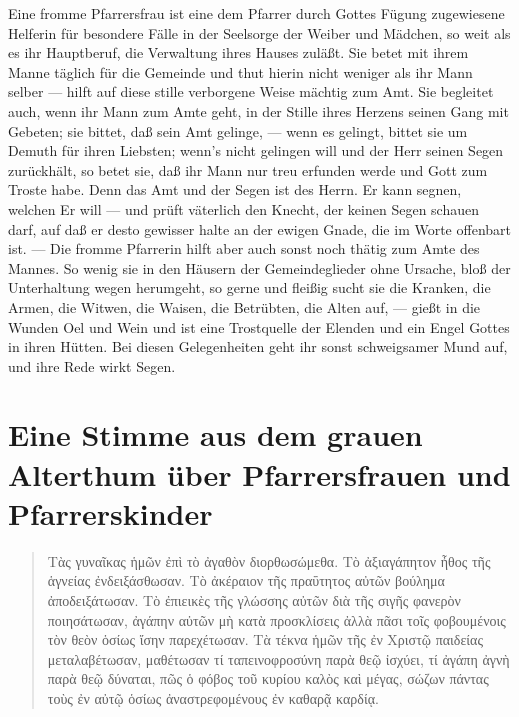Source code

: Eine fromme Pfarrersfrau ist eine dem Pfarrer durch Gottes Fügung zugewiesene Helferin für besondere Fälle in der Seelsorge der Weiber und Mädchen, so weit als es ihr Hauptberuf, die Verwaltung ihres Hauses zuläßt. Sie betet mit ihrem Manne täglich für die Gemeinde und thut hierin nicht weniger als ihr Mann selber — hilft auf diese stille verborgene Weise
mächtig zum Amt. Sie begleitet auch, wenn ihr Mann zum Amte geht, in der Stille ihres Herzens seinen Gang mit Gebeten; sie bittet, daß sein Amt gelinge, — wenn es gelingt, bittet sie um Demuth für ihren Liebsten; wenn’s nicht gelingen will und der Herr seinen Segen zurückhält, so betet sie, daß ihr Mann nur treu erfunden werde und Gott zum Troste habe. Denn das Amt und der Segen ist des Herrn. Er kann segnen, welchen Er will — und prüft väterlich den Knecht, der keinen Segen schauen darf, auf daß er desto gewisser halte an der ewigen Gnade, die im Worte offenbart ist. — Die fromme Pfarrerin hilft aber auch sonst noch thätig zum Amte des Mannes. So wenig sie in den Häusern der Gemeindeglieder ohne Ursache, bloß der Unterhaltung wegen herumgeht, so gerne und fleißig sucht sie die Kranken, die Armen, die Witwen, die Waisen, die Betrübten, die Alten auf, — gießt in die Wunden Oel und Wein und ist eine Trostquelle der Elenden und ein Engel Gottes in ihren Hütten. Bei diesen Gelegenheiten geht ihr sonst schweigsamer Mund auf, und ihre Rede wirkt Segen.

\section[Eine Stimme aus dem grauen Alterthum]{Eine Stimme aus dem grauen Alterthum über Pfarrersfrauen und Pfarrerskinder}

\begin{quote}
Τὰς γυναῖκας ἡμῶν ἐπὶ τὸ ἀγαθὸν διορθωσώμεθα. Τὸ ἀξιαγάπητον ἦθος τῆς ἁγνείας ἐνδειξάσθωσαν. Τὸ ἀκέραιον τῆς πραΰτητος αὐτῶν βούλημα ἀποδειξάτωσαν. Τὸ ἐπιεικὲς τῆς γλώσσης αὐτῶν διὰ τῆς σιγῆς φανερὸν ποιησάτωσαν, ἀγάπην αὐτῶν μὴ κατὰ προσκλίσεις ἀλλὰ πᾶσι τοῖς φοβουμένοις τὸν θεὸν ὁσίως ἴσην παρεχέτωσαν. Τὰ τέκνα ἡμῶν τῆς ἐν Χριστῷ παιδείας μεταλαβέτωσαν, μαθέτωσαν τί ταπεινοφροσύνη παρὰ θεῷ ἰσχύει, τί ἀγάπη ἀγνὴ παρὰ θεῷ δύναται, πῶς ὁ φόβος τοῦ κυρίου καλὸς καὶ μέγας, σώζων πάντας τοὺς ἐν αὐτῷ ὁσίως ἀναστρεφομένους ἐν καθαρᾷ καρδίᾳ.
\end{quote}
● ● ● ● ● ● ●
Problem » The lines from the one with "grauen Alterthum über" through the end of the data above are to be set down exactly, with both boundary lines included and no other lines.

Solution »
\section[Eine Stimme aus dem grauen Alterthum]{Eine Stimme aus dem grauen Alterthum über Pfarrersfrauen und Pfarrerskinder}

\begin{quote}
Τὰς γυναῖκας ἡμῶν ἐπὶ τὸ ἀγαθὸν διορθωσώμεθα. Τὸ ἀξιαγάπητον ἦθος τῆς ἁγνείας ἐνδειξάσθωσαν. Τὸ ἀκέραιον τῆς πραΰτητος αὐτῶν βούλημα ἀποδειξάτωσαν. Τὸ ἐπιεικὲς τῆς γλώσσης αὐτῶν διὰ τῆς σιγῆς φανερὸν ποιησάτωσαν, ἀγάπην αὐτῶν μὴ κατὰ προσκλίσεις ἀλλὰ πᾶσι τοῖς φοβουμένοις τὸν θεὸν ὁσίως ἴσην παρεχέτωσαν. Τὰ τέκνα ἡμῶν τῆς ἐν Χριστῷ παιδείας μεταλαβέτωσαν, μαθέτωσαν τί ταπεινοφροσύνη παρὰ θεῷ ἰσχύει, τί ἀγάπη ἀγνὴ παρὰ θεῷ δύναται, πῶς ὁ φόβος τοῦ κυρίου καλὸς καὶ μέγας, σώζων πάντας τοὺς ἐν αὐτῷ ὁσίως ἀναστρεφομένους ἐν καθαρᾷ καρδίᾳ.
\end{quote}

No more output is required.